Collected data

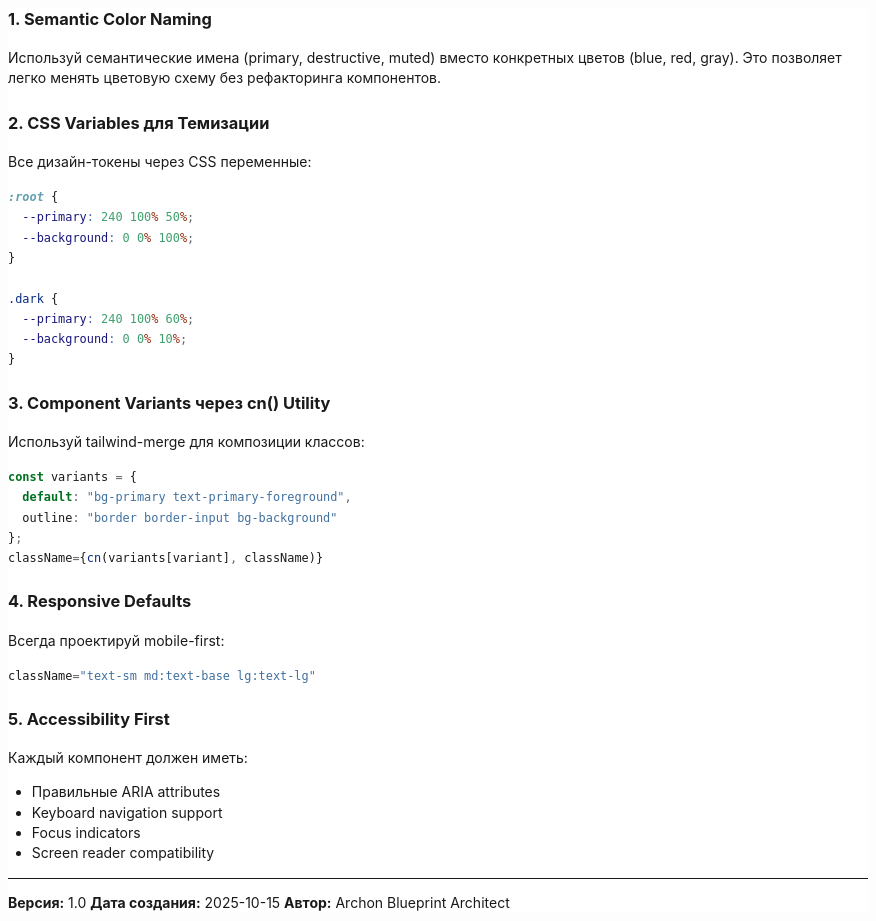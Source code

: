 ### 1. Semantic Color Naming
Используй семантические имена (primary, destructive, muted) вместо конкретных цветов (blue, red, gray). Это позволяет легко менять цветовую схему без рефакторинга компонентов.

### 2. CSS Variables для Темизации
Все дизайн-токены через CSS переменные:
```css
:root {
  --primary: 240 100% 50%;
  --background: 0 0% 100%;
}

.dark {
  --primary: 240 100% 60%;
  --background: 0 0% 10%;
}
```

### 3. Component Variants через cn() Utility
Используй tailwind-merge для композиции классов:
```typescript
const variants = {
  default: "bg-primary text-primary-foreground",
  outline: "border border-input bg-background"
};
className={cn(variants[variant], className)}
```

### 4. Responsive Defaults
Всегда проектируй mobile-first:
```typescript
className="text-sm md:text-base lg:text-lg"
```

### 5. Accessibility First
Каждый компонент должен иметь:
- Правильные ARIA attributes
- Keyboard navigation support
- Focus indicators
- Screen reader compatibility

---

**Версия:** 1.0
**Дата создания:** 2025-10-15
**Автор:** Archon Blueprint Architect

--

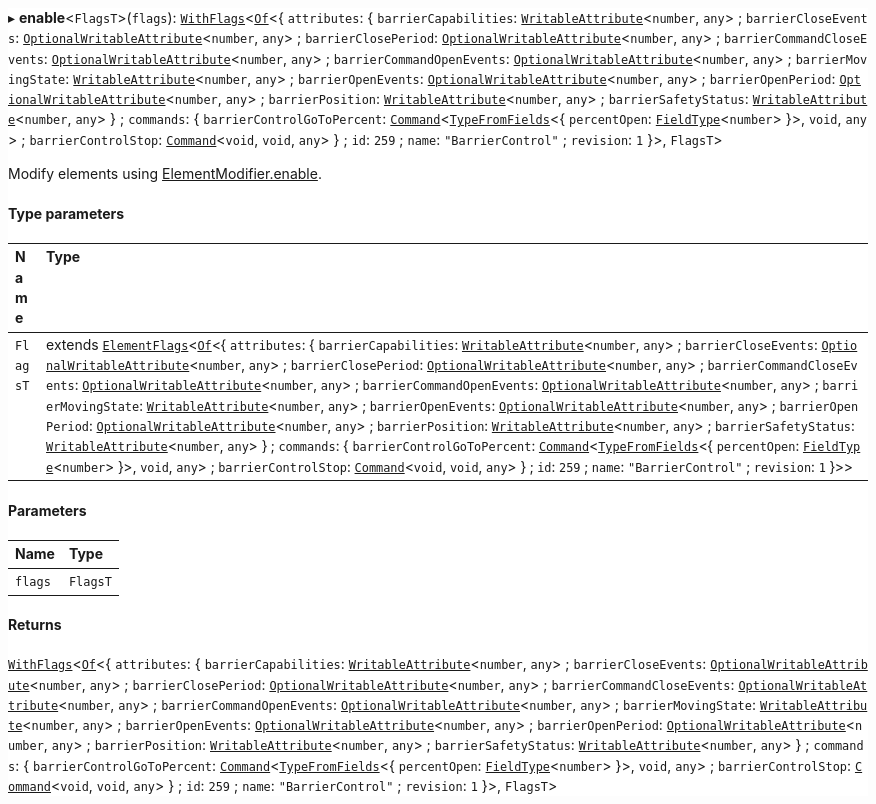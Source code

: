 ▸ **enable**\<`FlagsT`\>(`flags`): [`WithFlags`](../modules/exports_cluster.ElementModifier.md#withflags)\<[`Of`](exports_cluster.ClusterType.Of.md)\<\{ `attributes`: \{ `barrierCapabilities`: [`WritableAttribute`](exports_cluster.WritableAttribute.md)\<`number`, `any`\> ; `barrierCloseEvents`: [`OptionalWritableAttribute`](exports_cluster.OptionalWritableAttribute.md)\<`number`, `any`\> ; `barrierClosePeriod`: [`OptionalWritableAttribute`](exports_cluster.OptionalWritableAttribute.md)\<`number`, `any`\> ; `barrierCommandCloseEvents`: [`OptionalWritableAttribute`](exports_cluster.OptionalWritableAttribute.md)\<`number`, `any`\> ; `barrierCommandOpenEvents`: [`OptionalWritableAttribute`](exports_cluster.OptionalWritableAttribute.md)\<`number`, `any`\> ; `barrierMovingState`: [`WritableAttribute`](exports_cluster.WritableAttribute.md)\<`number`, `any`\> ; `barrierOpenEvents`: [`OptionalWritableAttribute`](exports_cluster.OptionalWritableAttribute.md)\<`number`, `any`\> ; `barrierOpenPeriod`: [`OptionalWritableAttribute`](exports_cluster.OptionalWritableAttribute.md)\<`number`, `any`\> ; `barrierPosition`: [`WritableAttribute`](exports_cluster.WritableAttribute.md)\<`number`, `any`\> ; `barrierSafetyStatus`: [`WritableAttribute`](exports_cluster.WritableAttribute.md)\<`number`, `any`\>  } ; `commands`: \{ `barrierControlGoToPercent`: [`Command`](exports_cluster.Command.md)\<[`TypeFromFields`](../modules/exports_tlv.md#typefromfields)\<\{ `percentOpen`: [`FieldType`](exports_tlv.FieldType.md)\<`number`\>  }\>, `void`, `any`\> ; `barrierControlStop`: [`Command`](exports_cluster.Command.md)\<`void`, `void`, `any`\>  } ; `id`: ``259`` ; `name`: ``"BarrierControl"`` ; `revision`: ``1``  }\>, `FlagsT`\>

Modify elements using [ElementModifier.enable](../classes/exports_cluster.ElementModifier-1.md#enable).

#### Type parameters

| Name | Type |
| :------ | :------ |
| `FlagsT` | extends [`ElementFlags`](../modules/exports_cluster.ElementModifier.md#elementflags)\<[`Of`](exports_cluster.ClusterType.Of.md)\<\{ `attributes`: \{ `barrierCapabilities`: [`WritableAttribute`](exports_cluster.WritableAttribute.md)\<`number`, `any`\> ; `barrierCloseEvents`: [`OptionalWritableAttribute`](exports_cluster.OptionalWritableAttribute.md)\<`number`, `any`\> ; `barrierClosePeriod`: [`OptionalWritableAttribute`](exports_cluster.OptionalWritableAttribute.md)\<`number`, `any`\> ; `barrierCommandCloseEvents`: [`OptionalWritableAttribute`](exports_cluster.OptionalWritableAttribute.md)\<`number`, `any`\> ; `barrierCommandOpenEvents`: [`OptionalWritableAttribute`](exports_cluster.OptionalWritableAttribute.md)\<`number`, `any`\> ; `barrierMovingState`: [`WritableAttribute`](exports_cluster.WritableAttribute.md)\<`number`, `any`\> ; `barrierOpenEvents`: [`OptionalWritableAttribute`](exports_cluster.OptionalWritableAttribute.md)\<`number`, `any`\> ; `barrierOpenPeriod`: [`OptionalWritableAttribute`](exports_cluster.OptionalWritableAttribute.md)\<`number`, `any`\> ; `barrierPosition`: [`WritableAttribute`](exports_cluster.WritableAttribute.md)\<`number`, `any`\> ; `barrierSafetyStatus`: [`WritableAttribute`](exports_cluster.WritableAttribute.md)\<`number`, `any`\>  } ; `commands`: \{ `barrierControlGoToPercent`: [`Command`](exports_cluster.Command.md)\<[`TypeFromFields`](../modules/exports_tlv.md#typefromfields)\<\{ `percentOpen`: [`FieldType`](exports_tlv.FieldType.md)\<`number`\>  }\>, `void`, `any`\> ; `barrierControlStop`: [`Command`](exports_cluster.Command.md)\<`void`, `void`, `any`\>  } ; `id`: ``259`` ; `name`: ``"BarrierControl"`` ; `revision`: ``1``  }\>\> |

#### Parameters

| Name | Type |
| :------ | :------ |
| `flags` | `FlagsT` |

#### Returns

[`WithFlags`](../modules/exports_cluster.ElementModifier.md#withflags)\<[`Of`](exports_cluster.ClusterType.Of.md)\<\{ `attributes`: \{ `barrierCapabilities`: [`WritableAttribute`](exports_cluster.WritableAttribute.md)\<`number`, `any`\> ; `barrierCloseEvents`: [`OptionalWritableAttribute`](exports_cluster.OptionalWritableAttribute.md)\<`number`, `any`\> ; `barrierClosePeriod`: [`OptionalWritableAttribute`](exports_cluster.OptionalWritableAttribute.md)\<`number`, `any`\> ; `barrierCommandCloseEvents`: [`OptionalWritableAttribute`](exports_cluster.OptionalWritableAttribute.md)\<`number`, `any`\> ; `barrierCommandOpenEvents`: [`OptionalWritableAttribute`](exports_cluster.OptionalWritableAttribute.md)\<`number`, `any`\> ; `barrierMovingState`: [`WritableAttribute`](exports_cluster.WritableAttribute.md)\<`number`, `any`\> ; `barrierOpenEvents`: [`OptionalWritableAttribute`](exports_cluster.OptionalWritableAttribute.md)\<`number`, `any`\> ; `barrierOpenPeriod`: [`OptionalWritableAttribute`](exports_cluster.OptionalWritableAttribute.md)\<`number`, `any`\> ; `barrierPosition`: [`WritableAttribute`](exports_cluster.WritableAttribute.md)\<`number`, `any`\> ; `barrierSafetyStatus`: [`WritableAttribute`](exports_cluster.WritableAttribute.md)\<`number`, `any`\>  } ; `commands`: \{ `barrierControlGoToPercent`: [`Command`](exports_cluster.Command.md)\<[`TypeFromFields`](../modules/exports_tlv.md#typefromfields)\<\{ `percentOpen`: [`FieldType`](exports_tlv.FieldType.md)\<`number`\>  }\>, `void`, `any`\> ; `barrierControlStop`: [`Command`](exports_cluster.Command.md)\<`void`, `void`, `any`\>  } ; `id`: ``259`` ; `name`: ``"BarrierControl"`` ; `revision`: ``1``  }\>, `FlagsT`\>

**WHAT IS NEEDED**
Set down, unchanged, only those lines above that fall between the line with "Каждый компонент должен" and the line with "Archon Blueprint Architect", the two end lines included.

**SOLVED EXERCISE**
Каждый компонент должен иметь:
- Правильные ARIA attributes
- Keyboard navigation support
- Focus indicators
- Screen reader compatibility

---

**Версия:** 1.0
**Дата создания:** 2025-10-15
**Автор:** Archon Blueprint Architect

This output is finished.